**What the task asks**
Each line of the data below that holds the word "obeying" is to be reported in full.

**Source information**
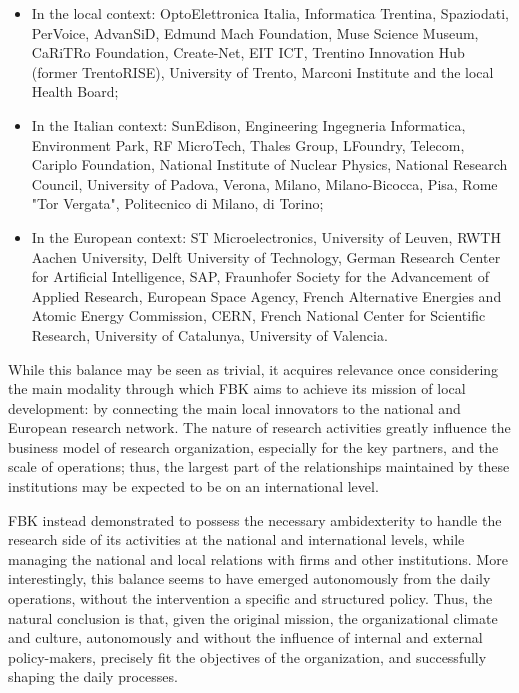\begin{itemize}

\item In the local context: OptoElettronica Italia, Informatica Trentina, Spaziodati, PerVoice, AdvanSiD, Edmund Mach Foundation, Muse Science Museum, CaRiTRo Foundation, Create-Net, EIT ICT, Trentino Innovation Hub (former TrentoRISE), University of Trento, Marconi Institute and the local Health Board;

\item In the Italian context: SunEdison, Engineering Ingegneria Informatica, Environment Park, RF MicroTech, Thales Group, LFoundry, Telecom, Cariplo Foundation, National Institute of Nuclear Physics, National Research Council, University of Padova, Verona, Milano, Milano-Bicocca, Pisa, Rome "Tor Vergata", Politecnico di Milano, di Torino;

\item In the European context: ST Microelectronics, University of Leuven, RWTH Aachen University, Delft University of Technology, German Research Center for Artificial Intelligence, SAP, Fraunhofer Society for the Advancement of Applied Research, European Space Agency, French Alternative Energies and Atomic Energy Commission,  CERN, French National Center for Scientific Research, University of Catalunya, University of Valencia.

\end{itemize}

While this balance may be seen as trivial, it acquires relevance once considering the main modality through which FBK aims to achieve its mission of local development: by connecting the main local innovators to the national and European research network. The nature of research activities greatly influence the business model of research organization, especially for the key partners, and the scale of operations; thus, the largest part of the relationships maintained by these institutions may be expected to be on an international level. 

FBK instead demonstrated to possess the necessary ambidexterity to handle the research side of its activities at the national and international levels, while managing the national and local relations with firms and other institutions. More interestingly, this balance seems to have emerged autonomously from the daily operations, without the intervention a specific and structured policy. Thus, the natural conclusion is that, given the original mission, the organizational climate and culture, autonomously and without the influence of internal and external policy-makers, precisely fit the objectives of the organization, and successfully shaping the daily processes.  

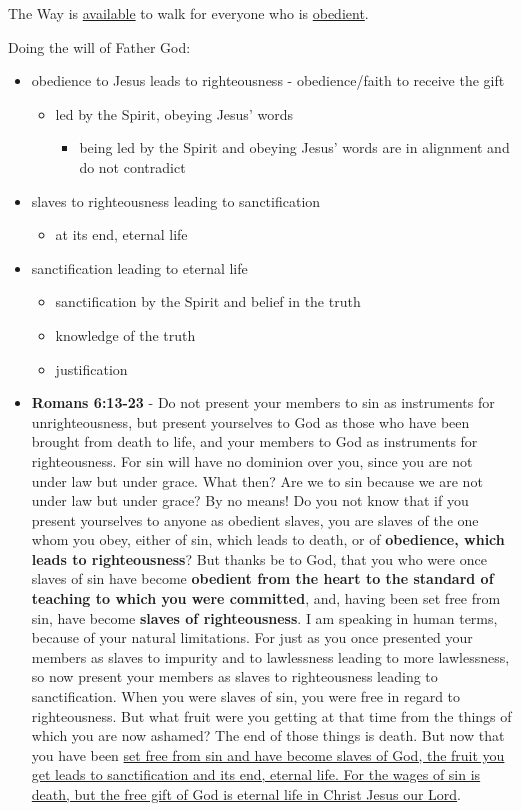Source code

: \documentclass[11pt]{article}
\begin{document}
The Way is \uline{available} to walk for everyone who is \uline{obedient}.

Doing the will of Father God:
\begin{itemize}
\item obedience to Jesus leads to righteousness - obedience/faith to receive the gift
\begin{itemize}
\item led by the Spirit, obeying Jesus' words
\begin{itemize}
\item being led by the Spirit and obeying Jesus' words are in alignment and do not contradict
\end{itemize}
\end{itemize}
\item slaves to righteousness leading to sanctification
\begin{itemize}
\item at its end, eternal life
\end{itemize}
\item sanctification leading to eternal life
\begin{itemize}
\item sanctification by the Spirit and belief in the truth
\item knowledge of the truth
\item justification
\end{itemize}

\item \textbf{Romans 6:13-23} - Do not present your members to sin as instruments for unrighteousness, but present yourselves to God as those who have been brought from death to life, and your members to God as instruments for righteousness.  For sin will have no dominion over you, since you are not under law but under grace.  What then? Are we to sin because we are not under law but under grace? By no means!  Do you not know that if you present yourselves to anyone as obedient slaves, you are slaves of the one whom you obey, either of sin, which leads to death, or of \textbf{obedience, which leads to righteousness}?  But thanks be to God, that you who were once slaves of sin have become \textbf{obedient from the heart to the standard of teaching to which you were committed}, and, having been set free from sin, have become \textbf{slaves of righteousness}.  I am speaking in human terms, because of your natural limitations. For just as you once presented your members as slaves to impurity and to lawlessness leading to more lawlessness, so now present your members as slaves to righteousness leading to sanctification.  When you were slaves of sin, you were free in regard to righteousness.  But what fruit were you getting at that time from the things of which you are now ashamed? The end of those things is death.  But now that you have been \uline{set free from sin and have become slaves of God, the fruit you get leads to sanctification and its end, eternal life.  For the wages of sin is death, but the free gift of God is eternal life in Christ Jesus our Lord}.
\end{itemize}
\end{document}
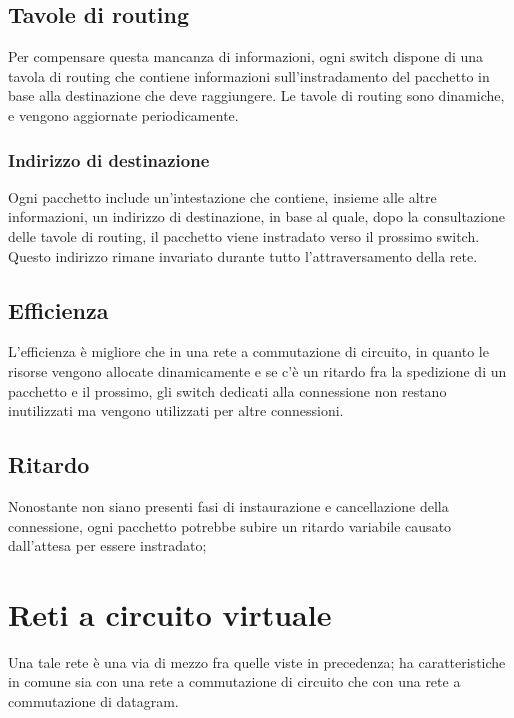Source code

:    \subsection{Tavole di routing}
        Per compensare questa mancanza di informazioni, ogni switch dispone di una tavola di routing che contiene informazioni sull'instradamento del pacchetto in base alla destinazione che deve raggiungere. Le tavole di routing sono dinamiche, e vengono aggiornate periodicamente.
        
        \subsubsection{Indirizzo di destinazione}
            Ogni pacchetto include un'intestazione che contiene, insieme alle altre informazioni, un indirizzo di destinazione, in base al quale, dopo la consultazione delle tavole di routing, il pacchetto viene instradato verso il prossimo switch. Questo indirizzo rimane invariato durante tutto l'attraversamento della rete.
        
    \subsection{Efficienza}
        L'efficienza è migliore che in una rete a commutazione di circuito, in quanto le risorse vengono allocate dinamicamente e se c'è un ritardo fra la spedizione di un pacchetto e il prossimo, gli switch dedicati alla connessione non restano inutilizzati ma vengono utilizzati per altre connessioni.
        
    \subsection{Ritardo}
        Nonostante non siano presenti fasi di instaurazione e cancellazione della connessione, ogni pacchetto potrebbe subire un ritardo variabile causato dall'attesa per essere instradato;
        
\section{Reti a circuito virtuale}
    Una tale rete è una via di mezzo fra quelle viste in precedenza; ha caratteristiche in comune sia con una rete a commutazione di circuito che con una rete a commutazione di datagram.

**Result for this task**
\item led by the Spirit, obeying Jesus' words
\item being led by the Spirit and obeying Jesus' words are in alignment and do not contradict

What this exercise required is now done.